Failure to Administer Eye Drops as Prescribed Following Cataract Surgery
Penalty
Summary
The facility failed to provide pharmaceutical services that ensured the accurate administration of medications as prescribed for a resident following cataract surgery. Specifically, a male resident with a history of dementia, cystoid macular degeneration, and recent cataract surgeries was prescribed prednisolone eye drops for both eyes. The physician's prescription ordered one drop in the right eye twice daily and one drop in the left eye three times daily. However, the facility's physician order and subsequent medication administration records reflected that the resident received the drops in both eyes only twice daily, not adhering to the prescribed frequency for the left eye.

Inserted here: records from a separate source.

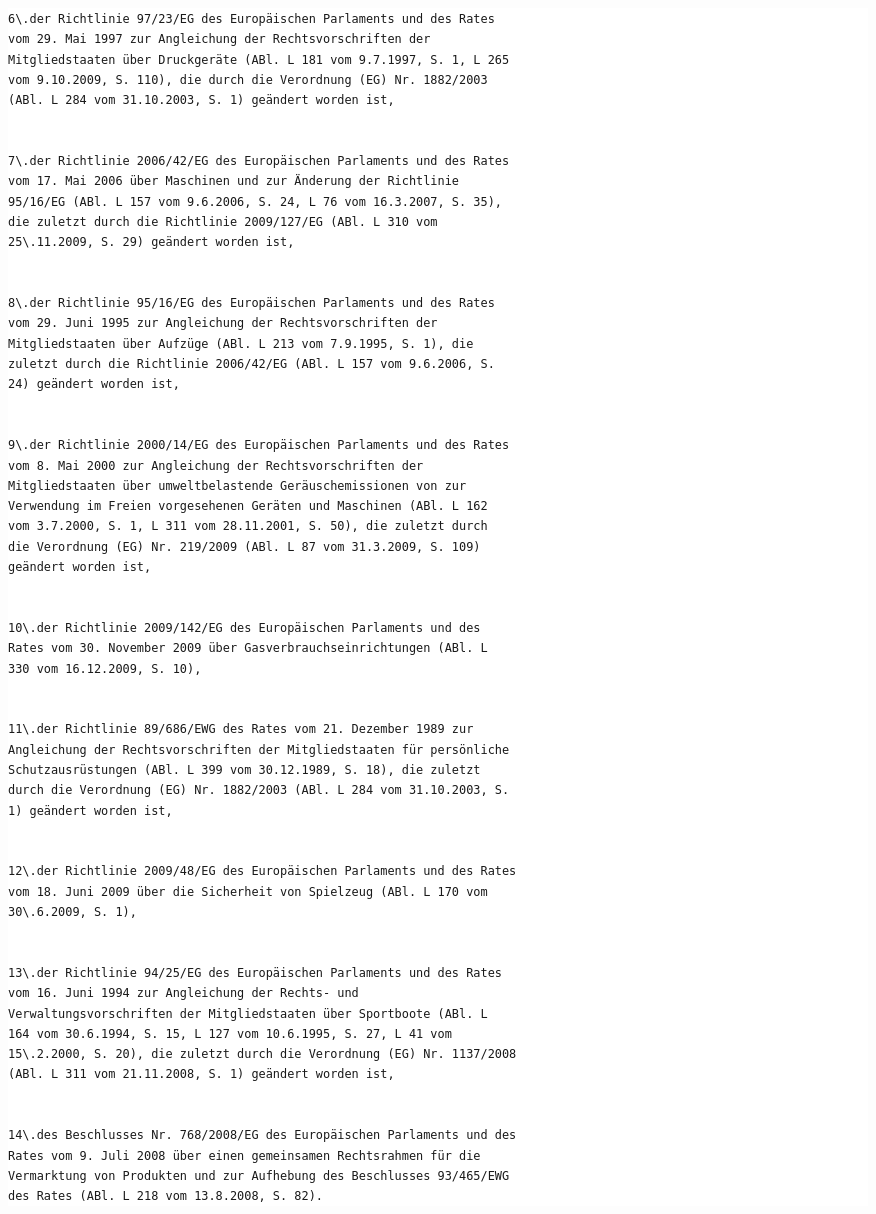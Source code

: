 
    6\.der Richtlinie 97/23/EG des Europäischen Parlaments und des Rates
    vom 29. Mai 1997 zur Angleichung der Rechtsvorschriften der
    Mitgliedstaaten über Druckgeräte (ABl. L 181 vom 9.7.1997, S. 1, L 265
    vom 9.10.2009, S. 110), die durch die Verordnung (EG) Nr. 1882/2003
    (ABl. L 284 vom 31.10.2003, S. 1) geändert worden ist,


    7\.der Richtlinie 2006/42/EG des Europäischen Parlaments und des Rates
    vom 17. Mai 2006 über Maschinen und zur Änderung der Richtlinie
    95/16/EG (ABl. L 157 vom 9.6.2006, S. 24, L 76 vom 16.3.2007, S. 35),
    die zuletzt durch die Richtlinie 2009/127/EG (ABl. L 310 vom
    25\.11.2009, S. 29) geändert worden ist,


    8\.der Richtlinie 95/16/EG des Europäischen Parlaments und des Rates
    vom 29. Juni 1995 zur Angleichung der Rechtsvorschriften der
    Mitgliedstaaten über Aufzüge (ABl. L 213 vom 7.9.1995, S. 1), die
    zuletzt durch die Richtlinie 2006/42/EG (ABl. L 157 vom 9.6.2006, S.
    24) geändert worden ist,


    9\.der Richtlinie 2000/14/EG des Europäischen Parlaments und des Rates
    vom 8. Mai 2000 zur Angleichung der Rechtsvorschriften der
    Mitgliedstaaten über umweltbelastende Geräuschemissionen von zur
    Verwendung im Freien vorgesehenen Geräten und Maschinen (ABl. L 162
    vom 3.7.2000, S. 1, L 311 vom 28.11.2001, S. 50), die zuletzt durch
    die Verordnung (EG) Nr. 219/2009 (ABl. L 87 vom 31.3.2009, S. 109)
    geändert worden ist,


    10\.der Richtlinie 2009/142/EG des Europäischen Parlaments und des
    Rates vom 30. November 2009 über Gasverbrauchseinrichtungen (ABl. L
    330 vom 16.12.2009, S. 10),


    11\.der Richtlinie 89/686/EWG des Rates vom 21. Dezember 1989 zur
    Angleichung der Rechtsvorschriften der Mitgliedstaaten für persönliche
    Schutzausrüstungen (ABl. L 399 vom 30.12.1989, S. 18), die zuletzt
    durch die Verordnung (EG) Nr. 1882/2003 (ABl. L 284 vom 31.10.2003, S.
    1) geändert worden ist,


    12\.der Richtlinie 2009/48/EG des Europäischen Parlaments und des Rates
    vom 18. Juni 2009 über die Sicherheit von Spielzeug (ABl. L 170 vom
    30\.6.2009, S. 1),


    13\.der Richtlinie 94/25/EG des Europäischen Parlaments und des Rates
    vom 16. Juni 1994 zur Angleichung der Rechts- und
    Verwaltungsvorschriften der Mitgliedstaaten über Sportboote (ABl. L
    164 vom 30.6.1994, S. 15, L 127 vom 10.6.1995, S. 27, L 41 vom
    15\.2.2000, S. 20), die zuletzt durch die Verordnung (EG) Nr. 1137/2008
    (ABl. L 311 vom 21.11.2008, S. 1) geändert worden ist,


    14\.des Beschlusses Nr. 768/2008/EG des Europäischen Parlaments und des
    Rates vom 9. Juli 2008 über einen gemeinsamen Rechtsrahmen für die
    Vermarktung von Produkten und zur Aufhebung des Beschlusses 93/465/EWG
    des Rates (ABl. L 218 vom 13.8.2008, S. 82).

Interviews with nursing staff and the Director of Nursing (DON) revealed confusion regarding the correct dosage and frequency of the eye drops. Staff indicated that they could not administer medications without a clear and complete physician's order and would seek clarification if orders were unclear. The DON acknowledged discrepancies between the written prescription and the order entered into the facility's system, noting uncertainty about whether multiple or conflicting orders had been received from different clinics. The resident was also described as resistant to providing post-visit orders, which contributed to the confusion. A review of the facility's medication administration policy confirmed that orders must be accurately implemented as written. Despite the error, the ophthalmic assistant from the prescribing clinic stated that the deviation in administration likely had minimal to no effect on the resident, as there was no evidence of inflammation or negative outcome documented. The deficiency was identified through record review and staff interviews, which confirmed that the resident did not receive the medication as prescribed during the specified period.